| PROBLEM |
Using "label" as the search string, find the matching lines below and copy them.

| THE DATA |
━━━━━━━━
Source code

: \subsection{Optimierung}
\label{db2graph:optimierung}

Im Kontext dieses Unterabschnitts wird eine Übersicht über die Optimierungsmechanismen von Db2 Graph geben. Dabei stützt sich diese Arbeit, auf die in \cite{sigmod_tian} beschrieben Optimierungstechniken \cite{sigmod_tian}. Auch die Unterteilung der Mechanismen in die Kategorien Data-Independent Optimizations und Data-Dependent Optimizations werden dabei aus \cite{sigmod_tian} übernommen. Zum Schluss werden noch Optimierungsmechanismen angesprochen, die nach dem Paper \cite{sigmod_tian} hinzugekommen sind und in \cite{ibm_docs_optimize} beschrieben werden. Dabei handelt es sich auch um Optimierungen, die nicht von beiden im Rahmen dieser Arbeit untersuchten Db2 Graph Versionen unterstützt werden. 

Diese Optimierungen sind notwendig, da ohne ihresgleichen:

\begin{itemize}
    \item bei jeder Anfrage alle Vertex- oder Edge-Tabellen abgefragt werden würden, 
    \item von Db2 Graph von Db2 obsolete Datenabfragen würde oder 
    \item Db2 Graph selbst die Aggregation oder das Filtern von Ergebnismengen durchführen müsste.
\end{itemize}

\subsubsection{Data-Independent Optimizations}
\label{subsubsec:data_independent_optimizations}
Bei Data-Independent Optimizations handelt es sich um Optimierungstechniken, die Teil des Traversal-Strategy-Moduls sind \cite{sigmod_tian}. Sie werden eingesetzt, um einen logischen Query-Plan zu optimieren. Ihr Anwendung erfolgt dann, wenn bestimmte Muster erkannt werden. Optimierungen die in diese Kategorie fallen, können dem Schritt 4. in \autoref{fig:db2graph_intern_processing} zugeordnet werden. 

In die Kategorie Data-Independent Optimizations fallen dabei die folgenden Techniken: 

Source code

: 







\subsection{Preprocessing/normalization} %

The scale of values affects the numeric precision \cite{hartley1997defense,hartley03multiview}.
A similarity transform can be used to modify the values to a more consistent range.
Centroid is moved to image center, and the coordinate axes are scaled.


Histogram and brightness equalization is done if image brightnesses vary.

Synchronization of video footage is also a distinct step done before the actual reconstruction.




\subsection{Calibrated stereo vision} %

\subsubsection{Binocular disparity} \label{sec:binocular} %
━━━━━━━━
| ANSWER BOX |
\label{db2graph:optimierung}
\label{subsubsec:data_independent_optimizations}
\subsubsection{Binocular disparity} \label{sec:binocular} %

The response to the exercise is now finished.